Because for as long as drive is powered, controller can keep monitoring condition of the cells and rewrite data elsewhere, if raw signal approaches tolerances.
And hence you have that completely dead drive, which doesn't give any life signs again after losing power.
(+add possible firmware bugs comparable to serie of self bricking HDDs Seagate had once)
 
Man of Honour
Joined
18 Oct 2002
Posts
100,350
Location
South Coast
Blacklaze use SSDs and HDD mix for their cloud storage solutions and they do papers on failure rates. Their latest study found that SSDs are more reliable than HDDs.

My old Intel 730 series was far beyond its TBW after the 5th year of service before I sold it on, still at over 90% health. It was a 480GB SATA unit.

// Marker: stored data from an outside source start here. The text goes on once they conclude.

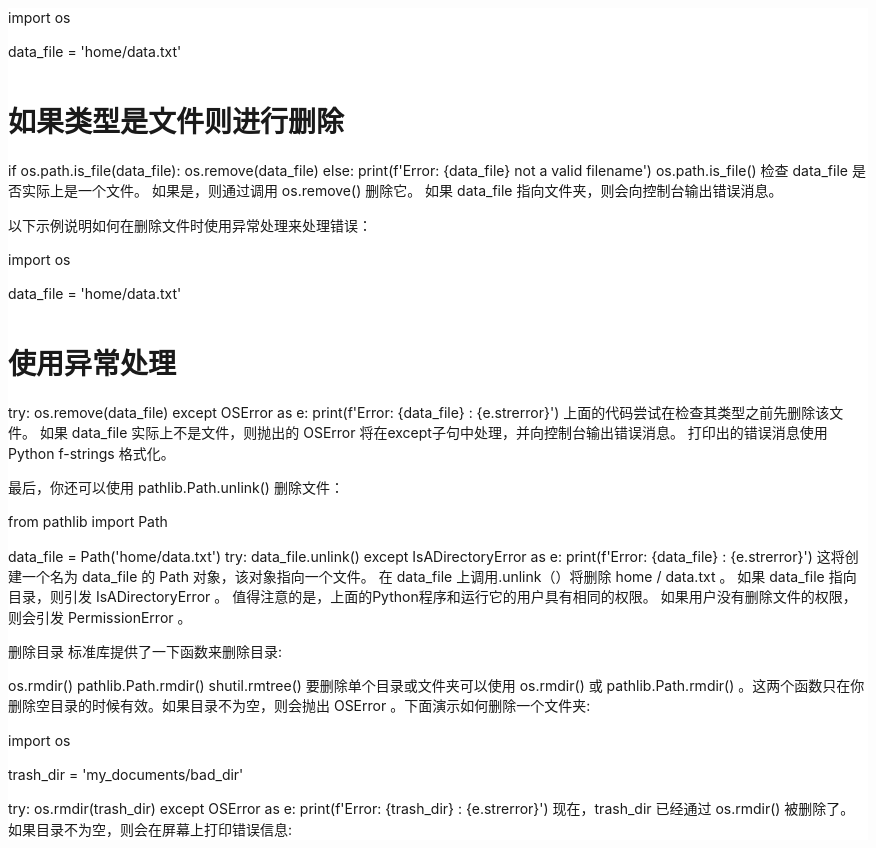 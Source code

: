 import os

data_file = 'home/data.txt'
# 如果类型是文件则进行删除
if os.path.is_file(data_file):
    os.remove(data_file)
else:
    print(f'Error: {data_file} not a valid filename')
os.path.is_file() 检查 data_file 是否实际上是一个文件。 如果是，则通过调用 os.remove() 删除它。 如果 data_file 指向文件夹，则会向控制台输出错误消息。

以下示例说明如何在删除文件时使用异常处理来处理错误：

import os

data_file = 'home/data.txt'
# 使用异常处理
try:
    os.remove(data_file)
except OSError as e:
    print(f'Error: {data_file} : {e.strerror}')
上面的代码尝试在检查其类型之前先删除该文件。 如果 data_file 实际上不是文件，则抛出的 OSError 将在except子句中处理，并向控制台输出错误消息。 打印出的错误消息使用 Python f-strings 格式化。

最后，你还可以使用 pathlib.Path.unlink() 删除文件：

from pathlib import Path

data_file = Path('home/data.txt')
try:
    data_file.unlink()
except IsADirectoryError as e:
    print(f'Error: {data_file} : {e.strerror}')
这将创建一个名为 data_file 的 Path 对象，该对象指向一个文件。 在 data_file 上调用.unlink（）将删除 home / data.txt 。 如果 data_file 指向目录，则引发 IsADirectoryError 。 值得注意的是，上面的Python程序和运行它的用户具有相同的权限。 如果用户没有删除文件的权限，则会引发 PermissionError 。

删除目录
标准库提供了一下函数来删除目录:

os.rmdir()
pathlib.Path.rmdir()
shutil.rmtree()
要删除单个目录或文件夹可以使用 os.rmdir() 或 pathlib.Path.rmdir() 。这两个函数只在你删除空目录的时候有效。如果目录不为空，则会抛出 OSError 。下面演示如何删除一个文件夹:

import os

trash_dir = 'my_documents/bad_dir'

try:
    os.rmdir(trash_dir)
except OSError as e:
    print(f'Error: {trash_dir} : {e.strerror}')
现在，trash_dir 已经通过 os.rmdir() 被删除了。如果目录不为空，则会在屏幕上打印错误信息:
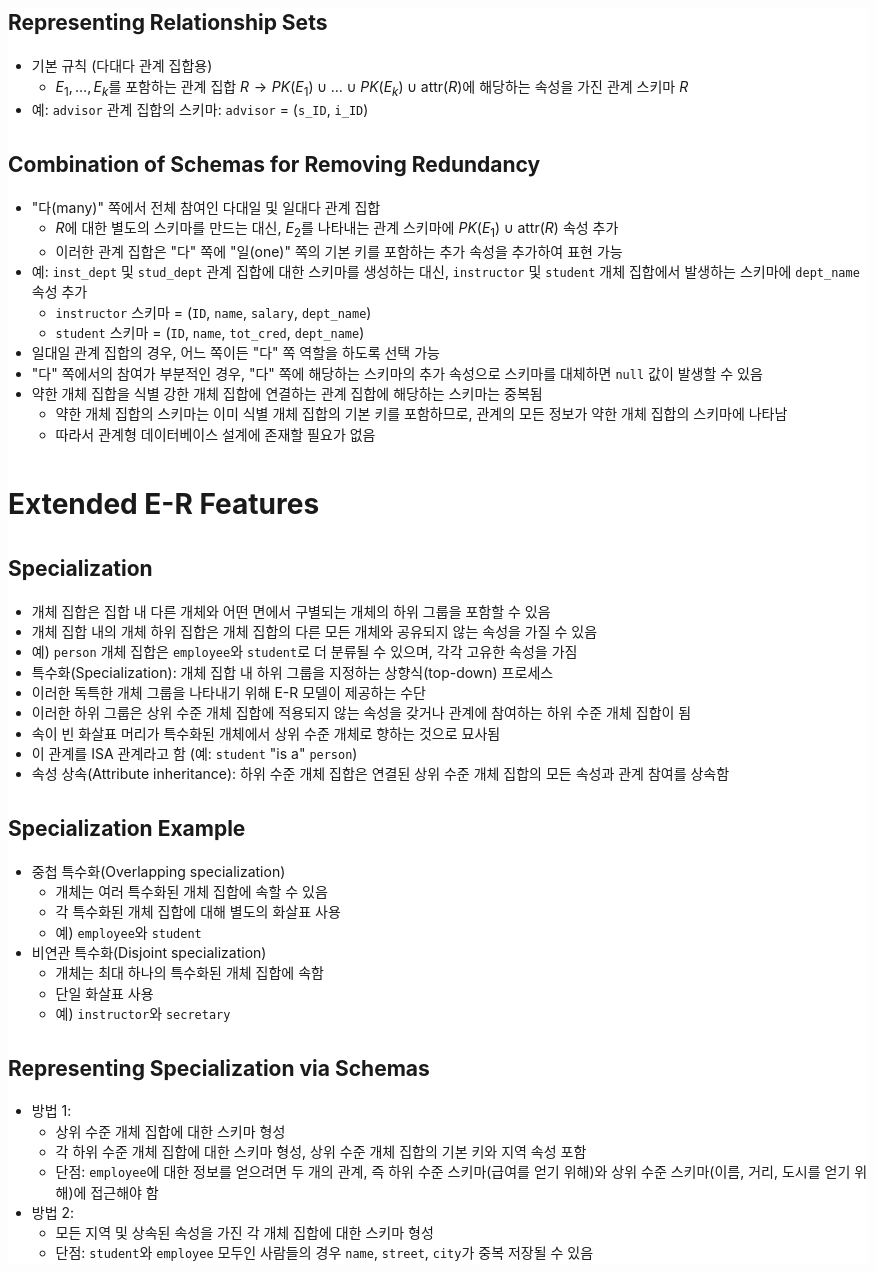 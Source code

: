 ## Representing Relationship Sets
* 기본 규칙 (다대다 관계 집합용)
    * $E_1, \dots, E_k$를 포함하는 관계 집합 $R \rightarrow PK(E_1) \cup \dots \cup PK(E_k) \cup \text{attr}(R)$에 해당하는 속성을 가진 관계 스키마 $R$
* 예: `advisor` 관계 집합의 스키마: `advisor` = (`s_ID`, `i_ID`)

## Combination of Schemas for Removing Redundancy
* "다(many)" 쪽에서 전체 참여인 다대일 및 일대다 관계 집합
    * $R$에 대한 별도의 스키마를 만드는 대신, $E_2$를 나타내는 관계 스키마에 $PK(E_1) \cup \text{attr}(R)$ 속성 추가
    * 이러한 관계 집합은 "다" 쪽에 "일(one)" 쪽의 기본 키를 포함하는 추가 속성을 추가하여 표현 가능
* 예: `inst_dept` 및 `stud_dept` 관계 집합에 대한 스키마를 생성하는 대신, `instructor` 및 `student` 개체 집합에서 발생하는 스키마에 `dept_name` 속성 추가
    * `instructor` 스키마 = (`ID`, `name`, `salary`, `dept_name`)
    * `student` 스키마 = (`ID`, `name`, `tot_cred`, `dept_name`)
* 일대일 관계 집합의 경우, 어느 쪽이든 "다" 쪽 역할을 하도록 선택 가능
* "다" 쪽에서의 참여가 부분적인 경우, "다" 쪽에 해당하는 스키마의 추가 속성으로 스키마를 대체하면 `null` 값이 발생할 수 있음
* 약한 개체 집합을 식별 강한 개체 집합에 연결하는 관계 집합에 해당하는 스키마는 중복됨
    * 약한 개체 집합의 스키마는 이미 식별 개체 집합의 기본 키를 포함하므로, 관계의 모든 정보가 약한 개체 집합의 스키마에 나타남
    * 따라서 관계형 데이터베이스 설계에 존재할 필요가 없음

# Extended E-R Features

## Specialization
* 개체 집합은 집합 내 다른 개체와 어떤 면에서 구별되는 개체의 하위 그룹을 포함할 수 있음
* 개체 집합 내의 개체 하위 집합은 개체 집합의 다른 모든 개체와 공유되지 않는 속성을 가질 수 있음
* 예) `person` 개체 집합은 `employee`와 `student`로 더 분류될 수 있으며, 각각 고유한 속성을 가짐
* 특수화(Specialization): 개체 집합 내 하위 그룹을 지정하는 상향식(top-down) 프로세스
* 이러한 독특한 개체 그룹을 나타내기 위해 E-R 모델이 제공하는 수단
* 이러한 하위 그룹은 상위 수준 개체 집합에 적용되지 않는 속성을 갖거나 관계에 참여하는 하위 수준 개체 집합이 됨
* 속이 빈 화살표 머리가 특수화된 개체에서 상위 수준 개체로 향하는 것으로 묘사됨
* 이 관계를 ISA 관계라고 함 (예: `student` "is a" `person`)
* 속성 상속(Attribute inheritance): 하위 수준 개체 집합은 연결된 상위 수준 개체 집합의 모든 속성과 관계 참여를 상속함

## Specialization Example
* 중첩 특수화(Overlapping specialization)
    * 개체는 여러 특수화된 개체 집합에 속할 수 있음
    * 각 특수화된 개체 집합에 대해 별도의 화살표 사용
    * 예) `employee`와 `student`
* 비연관 특수화(Disjoint specialization)
    * 개체는 최대 하나의 특수화된 개체 집합에 속함
    * 단일 화살표 사용
    * 예) `instructor`와 `secretary`

## Representing Specialization via Schemas
* 방법 1:
    * 상위 수준 개체 집합에 대한 스키마 형성
    * 각 하위 수준 개체 집합에 대한 스키마 형성, 상위 수준 개체 집합의 기본 키와 지역 속성 포함
    * 단점: `employee`에 대한 정보를 얻으려면 두 개의 관계, 즉 하위 수준 스키마(급여를 얻기 위해)와 상위 수준 스키마(이름, 거리, 도시를 얻기 위해)에 접근해야 함
* 방법 2:
    * 모든 지역 및 상속된 속성을 가진 각 개체 집합에 대한 스키마 형성
    * 단점: `student`와 `employee` 모두인 사람들의 경우 `name`, `street`, `city`가 중복 저장될 수 있음
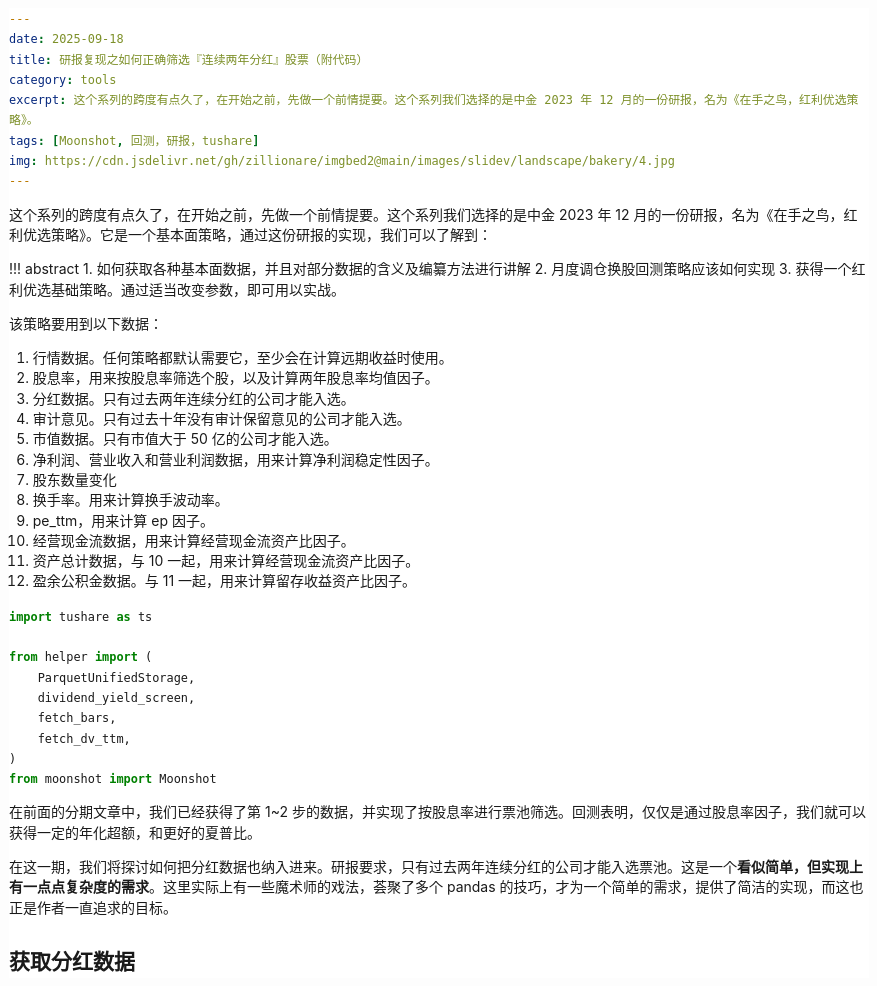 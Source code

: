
 ```yaml
---
date: 2025-09-18
title: 研报复现之如何正确筛选『连续两年分红』股票（附代码）
category: tools
excerpt: 这个系列的跨度有点久了，在开始之前，先做一个前情提要。这个系列我们选择的是中金 2023 年 12 月的一份研报，名为《在手之鸟，红利优选策略》。
tags: [Moonshot, 回测，研报，tushare]
img: https://cdn.jsdelivr.net/gh/zillionare/imgbed2@main/images/slidev/landscape/bakery/4.jpg
---
```


这个系列的跨度有点久了，在开始之前，先做一个前情提要。这个系列我们选择的是中金 2023 年 12 月的一份研报，名为《在手之鸟，红利优选策略》。它是一个基本面策略，通过这份研报的实现，我们可以了解到：

!!! abstract
    1. 如何获取各种基本面数据，并且对部分数据的含义及编纂方法进行讲解
    2. 月度调仓换股回测策略应该如何实现
    3. 获得一个红利优选基础策略。通过适当改变参数，即可用以实战。

该策略要用到以下数据：

1. 行情数据。任何策略都默认需要它，至少会在计算远期收益时使用。 
2. 股息率，用来按股息率筛选个股，以及计算两年股息率均值因子。 
3. 分红数据。只有过去两年连续分红的公司才能入选。 
4. 审计意见。只有过去十年没有审计保留意见的公司才能入选。
5. 市值数据。只有市值大于 50 亿的公司才能入选。 
6. 净利润、营业收入和营业利润数据，用来计算净利润稳定性因子。
7. 股东数量变化 
8. 换手率。用来计算换手波动率。
9. pe_ttm，用来计算 ep 因子。
10. 经营现金流数据，用来计算经营现金流资产比因子。
11. 资产总计数据，与 10 一起，用来计算经营现金流资产比因子。 
12. 盈余公积金数据。与 11 一起，用来计算留存收益资产比因子。


```python
import tushare as ts

from helper import (
    ParquetUnifiedStorage,
    dividend_yield_screen,
    fetch_bars,
    fetch_dv_ttm,
)
from moonshot import Moonshot
```


在前面的分期文章中，我们已经获得了第 1~2 步的数据，并实现了按股息率进行票池筛选。回测表明，仅仅是通过股息率因子，我们就可以获得一定的年化超额，和更好的夏普比。

在这一期，我们将探讨如何把分红数据也纳入进来。研报要求，只有过去两年连续分红的公司才能入选票池。这是一个**看似简单，但实现上有一点点复杂度的需求**。这里实际上有一些魔术师的戏法，荟聚了多个 pandas 的技巧，才为一个简单的需求，提供了简洁的实现，而这也正是作者一直追求的目标。

## 获取分红数据
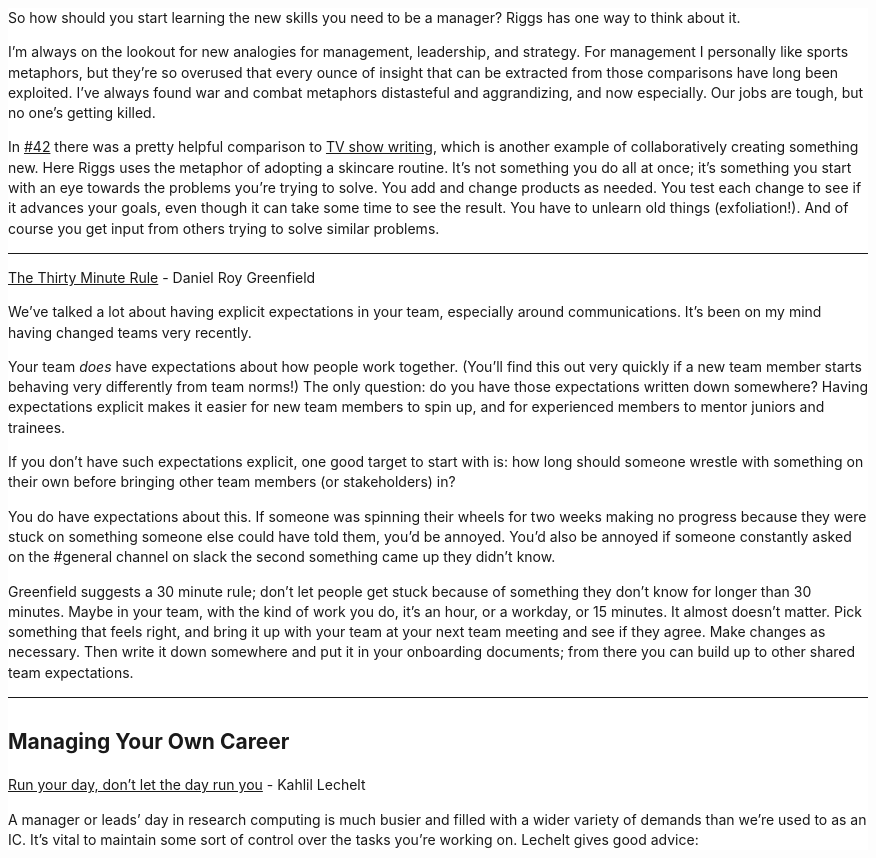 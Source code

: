 So how should you start learning the new skills you need to be a manager?  Riggs has one way to think about it.

I’m always on the lookout for new analogies for management, leadership, and strategy.  For management I personally like sports metaphors, but they’re so overused that every ounce of insight that can be extracted from those comparisons have long been exploited.  I’ve always found war and combat metaphors distasteful and aggrandizing, and now especially.  Our jobs are tough, but no one’s getting killed.

In [#42](https://www.researchcomputingteams.org/newsletter_issues/0042) there was a pretty helpful comparison to [TV show writing](https://www.tlt21.com/tech-leadership-lessons-from-tv/), which is another example of collaboratively creating something new.  Here Riggs uses the metaphor of adopting a skincare routine.  It’s not something you do all at once; it’s something you start with an eye towards the problems you’re trying to solve.  You add and change products as needed. You test each change to see if it advances your goals, even though it can take some time to see the result.  You have to unlearn old things (exfoliation!).  And of course you get input from others trying to solve similar problems.

----------

[The Thirty Minute Rule](https://daniel.feldroy.com/posts/thirty-minute-rule) - Daniel Roy Greenfield

We’ve talked a lot about having explicit expectations in your team, especially around communications.  It’s been on my mind having changed teams very recently.

Your team *does* have expectations about how people work together.  (You’ll find this out very quickly if a new team member starts behaving very differently from team norms!)  The only question: do you have those expectations written down somewhere?  Having expectations explicit makes it easier for new team members to spin up, and for experienced members to mentor juniors and trainees.

If you don’t have such expectations explicit, one good target to start with is: how long should someone wrestle with something on their own before bringing other team members (or stakeholders) in?

You do have expectations about this.  If someone was spinning their wheels for two weeks making no progress because they were stuck on something someone else could have told them, you’d be annoyed.  You’d also be annoyed if someone constantly asked on the #general channel on slack the second something came up they didn’t know.

Greenfield suggests a 30 minute rule; don’t let people get stuck because of something they don’t know for longer than 30 minutes.  Maybe in your team, with the kind of work you do, it’s an hour, or a workday, or 15 minutes.  It almost doesn’t matter.  Pick something that feels right, and bring it up with your team at your next team meeting and see if they agree.  Make changes as necessary.  Then write it down somewhere and put it in your onboarding documents; from there you can build up to other shared team expectations.

----------

## Managing Your Own Career

[Run your day, don’t let the day run you](https://www.kahlillechelt.com/blog/run-your-day-dont-let-the-day-run-you/) - Kahlil Lechelt

A manager or leads’ day in research computing is much busier and filled with a wider variety of demands than we’re used to as an IC.  It’s vital to maintain some sort of control over the tasks you’re working on.   Lechelt gives good advice:
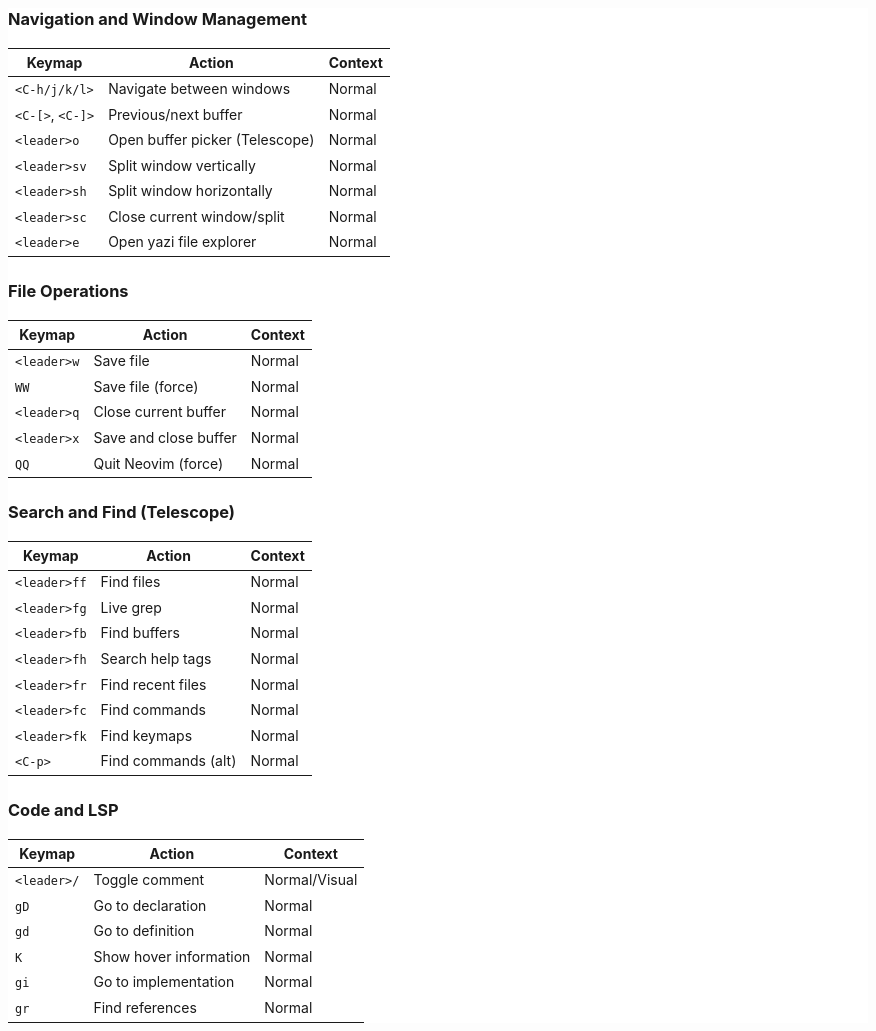 ### Navigation and Window Management

| Keymap | Action | Context |
|--------|--------|---------|
| `<C-h/j/k/l>` | Navigate between windows | Normal |
| `<C-[>`, `<C-]>` | Previous/next buffer | Normal |
| `<leader>o` | Open buffer picker (Telescope) | Normal |
| `<leader>sv` | Split window vertically | Normal |
| `<leader>sh` | Split window horizontally | Normal |
| `<leader>sc` | Close current window/split | Normal |
| `<leader>e` | Open yazi file explorer | Normal |

### File Operations

| Keymap | Action | Context |
|--------|--------|---------|
| `<leader>w` | Save file | Normal |
| `WW` | Save file (force) | Normal |
| `<leader>q` | Close current buffer | Normal |
| `<leader>x` | Save and close buffer | Normal |
| `QQ` | Quit Neovim (force) | Normal |

### Search and Find (Telescope)

| Keymap | Action | Context |
|--------|--------|---------|
| `<leader>ff` | Find files | Normal |
| `<leader>fg` | Live grep | Normal |
| `<leader>fb` | Find buffers | Normal |
| `<leader>fh` | Search help tags | Normal |
| `<leader>fr` | Find recent files | Normal |
| `<leader>fc` | Find commands | Normal |
| `<leader>fk` | Find keymaps | Normal |
| `<C-p>` | Find commands (alt) | Normal |

### Code and LSP

| Keymap | Action | Context |
|--------|--------|---------|
| `<leader>/` | Toggle comment | Normal/Visual |
| `gD` | Go to declaration | Normal |
| `gd` | Go to definition | Normal |
| `K` | Show hover information | Normal |
| `gi` | Go to implementation | Normal |
| `gr` | Find references | Normal |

99% of people will never wear out a modern SSD in their lifetime and before they even get close, will be maxing the capacity anyway and be wanting an upgrade.

At this point we can reasonably claim that SSDs are more reliable than HDDs, at least when used as boot drives in our environment. This supports the anecdotal stories and educated guesses made by our readers over the past year or so. Well done.

The time of the HDD for storage is coming to an end tbh, by 2030 Samsung's 1000 layer NAND will be in prduction and that is projected to support up to 1000TB. Currently the Nimbus SSDs carry up to 100TB or so, naturally you can figure the price of those things :p But storage prices are continuasly dropping and Q4 2022 is said to see eve further drops. My 8TB Samsung that was £660 this time last year is now £100-£200 cheaper for example depending on where you buy.

For maximum longevity and efficiency make sure to have at least 10% over provisioning space left for the drive to use when it needs it. You don't need to do anything special other than making sure 10% is not allocated to anything.